Q How and when did you come to faith?

A It was only when my father died, when I was 10, that I fully became aware of God’s presence in my life. I had been away for the weekend and came home on Sunday evening. Daddy was ill with heart trouble and he asked me to bring him his tablets, which I did. I then went to bed, but I woke up a short time later. A voice in my head told me to go back to see him and to say ‘Goodbye’ because I’d never see him again.

My father was Tommy Hawthorne. He was a watch-maker and a part-time insurance salesman. When he asked me what I was doing in his bedroom, I told him that I wanted to kiss him and that I loved him. He said “I love you too”. Those were the last words he said to me.

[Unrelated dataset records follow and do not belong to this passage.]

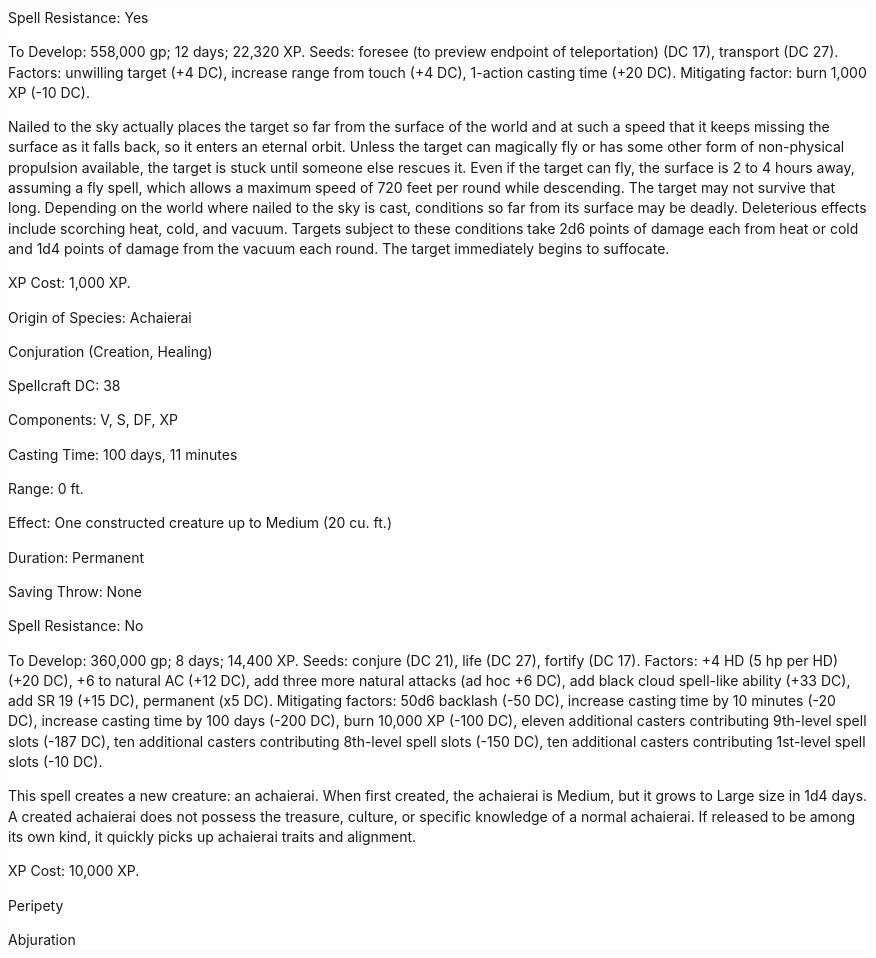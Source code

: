 Spell Resistance: Yes 

To Develop: 558,000 gp; 12 days; 22,320 XP. Seeds: foresee (to preview endpoint of teleportation) (DC 17), transport (DC 27). Factors: unwilling target (+4 DC), increase range from touch (+4 DC), 1-action casting time (+20 DC). Mitigating factor: burn 1,000 XP (-10 DC). 

Nailed to the sky actually places the target so far from the surface of the world and at such a speed that it keeps missing the surface as it falls back, so it enters an eternal orbit. Unless the target can magically fly or has some other form of non-physical propulsion available, the target is stuck until someone else rescues it. Even if the target can fly, the surface is 2 to 4 hours away, assuming a fly spell, which allows a maximum speed of 720 feet per round while descending. The target may not survive that long. Depending on the world where nailed to the sky is cast, conditions so far from its surface may be deadly. Deleterious effects include scorching heat, cold, and vacuum. Targets subject to these conditions take 2d6 points of damage each from heat or cold and 1d4 points of damage from the vacuum each round. The target immediately begins to suffocate. 

XP Cost: 1,000 XP. 



Origin of Species: Achaierai 

Conjuration (Creation, Healing)

Spellcraft DC: 38 

Components: V, S, DF, XP 

Casting Time: 100 days, 11 minutes 

Range: 0 ft. 

Effect: One constructed creature up to Medium (20 cu. ft.) 

Duration: Permanent 

Saving Throw: None 

Spell Resistance: No 

To Develop: 360,000 gp; 8 days; 14,400 XP. Seeds: conjure (DC 21), life (DC 27), fortify (DC 17). Factors: +4 HD (5 hp per HD) (+20 DC), +6 to natural AC (+12 DC), add three more natural attacks (ad hoc +6 DC), add black cloud spell-like ability (+33 DC), add SR 19 (+15 DC), permanent (x5 DC). Mitigating factors: 50d6 backlash (-50 DC), increase casting time by 10 minutes (-20 DC), increase casting time by 100 days (-200 DC), burn 10,000 XP (-100 DC), eleven additional casters contributing 9th-level spell slots (-187 DC), ten additional casters contributing 8th-level spell slots (-150 DC), ten additional casters contributing 1st-level spell slots (-10 DC).

This spell creates a new creature: an achaierai. When first created, the achaierai is Medium, but it grows to Large size in 1d4 days. A created achaierai does not possess the treasure, culture, or specific knowledge of a normal achaierai. If released to be among its own kind, it quickly picks up achaierai traits and alignment. 

XP Cost: 10,000 XP. 



Peripety 

Abjuration 
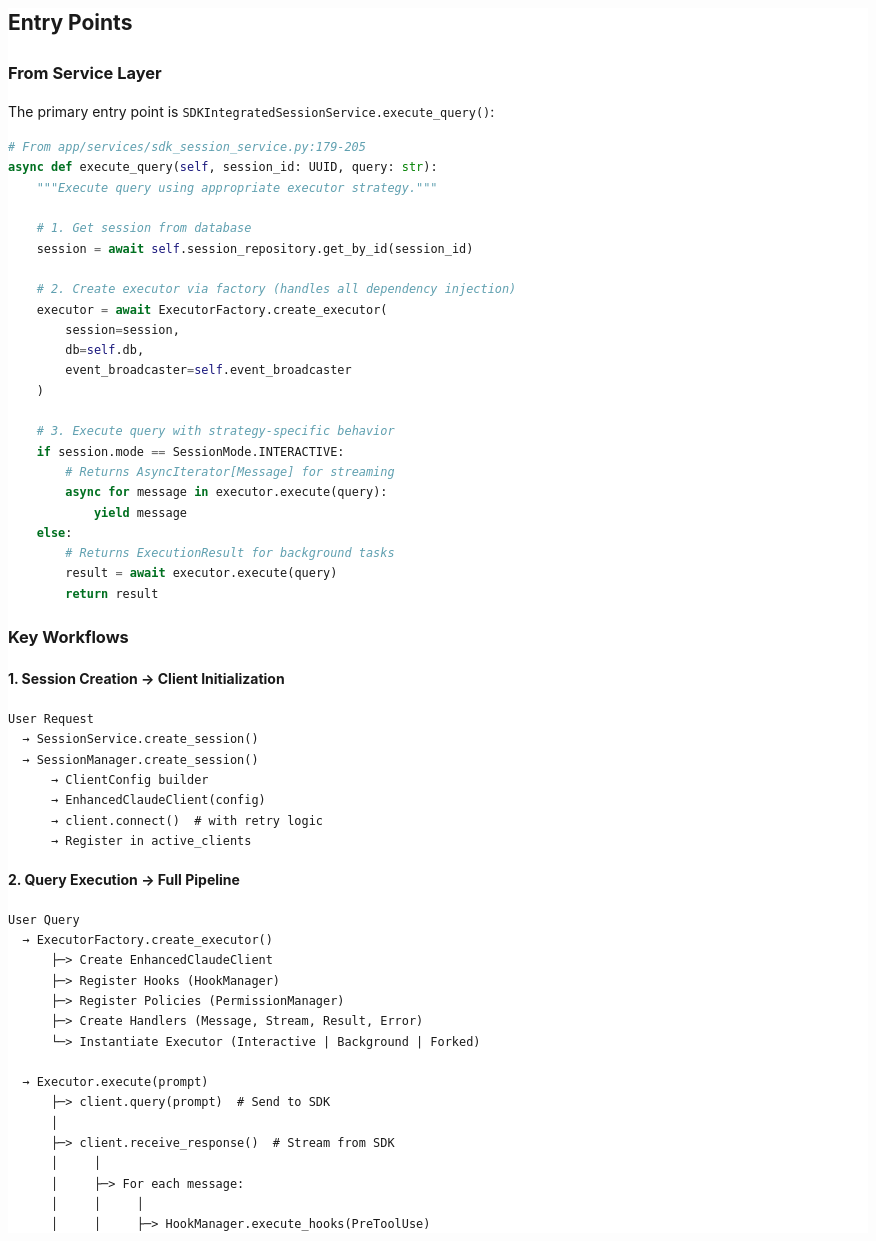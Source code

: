## Entry Points

### From Service Layer

The primary entry point is `SDKIntegratedSessionService.execute_query()`:

```python
# From app/services/sdk_session_service.py:179-205
async def execute_query(self, session_id: UUID, query: str):
    """Execute query using appropriate executor strategy."""

    # 1. Get session from database
    session = await self.session_repository.get_by_id(session_id)

    # 2. Create executor via factory (handles all dependency injection)
    executor = await ExecutorFactory.create_executor(
        session=session,
        db=self.db,
        event_broadcaster=self.event_broadcaster
    )

    # 3. Execute query with strategy-specific behavior
    if session.mode == SessionMode.INTERACTIVE:
        # Returns AsyncIterator[Message] for streaming
        async for message in executor.execute(query):
            yield message
    else:
        # Returns ExecutionResult for background tasks
        result = await executor.execute(query)
        return result
```

### Key Workflows

#### 1. Session Creation → Client Initialization

```
User Request
  → SessionService.create_session()
  → SessionManager.create_session()
      → ClientConfig builder
      → EnhancedClaudeClient(config)
      → client.connect()  # with retry logic
      → Register in active_clients
```

#### 2. Query Execution → Full Pipeline

```
User Query
  → ExecutorFactory.create_executor()
      ├─> Create EnhancedClaudeClient
      ├─> Register Hooks (HookManager)
      ├─> Register Policies (PermissionManager)
      ├─> Create Handlers (Message, Stream, Result, Error)
      └─> Instantiate Executor (Interactive | Background | Forked)

  → Executor.execute(prompt)
      ├─> client.query(prompt)  # Send to SDK
      │
      ├─> client.receive_response()  # Stream from SDK
      │     │
      │     ├─> For each message:
      │     │     │
      │     │     ├─> HookManager.execute_hooks(PreToolUse)
```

I went back to bed and he died during the night. When I woke up the next morning, my mother and older brothers and sisters — all in their twenties — told me he had died. He was only 63. I told them I already knew. I was sure that the voice in my head had been God, because He also said, “Don’t worry, I will be here for you. I will always be your Father”.

I’ve talked about this in speeches, but I have never shared it so publicly before. It is the reason why I hug and kiss people I love every time we part and why I tell them that I love them, because those were the last words my daddy said to me.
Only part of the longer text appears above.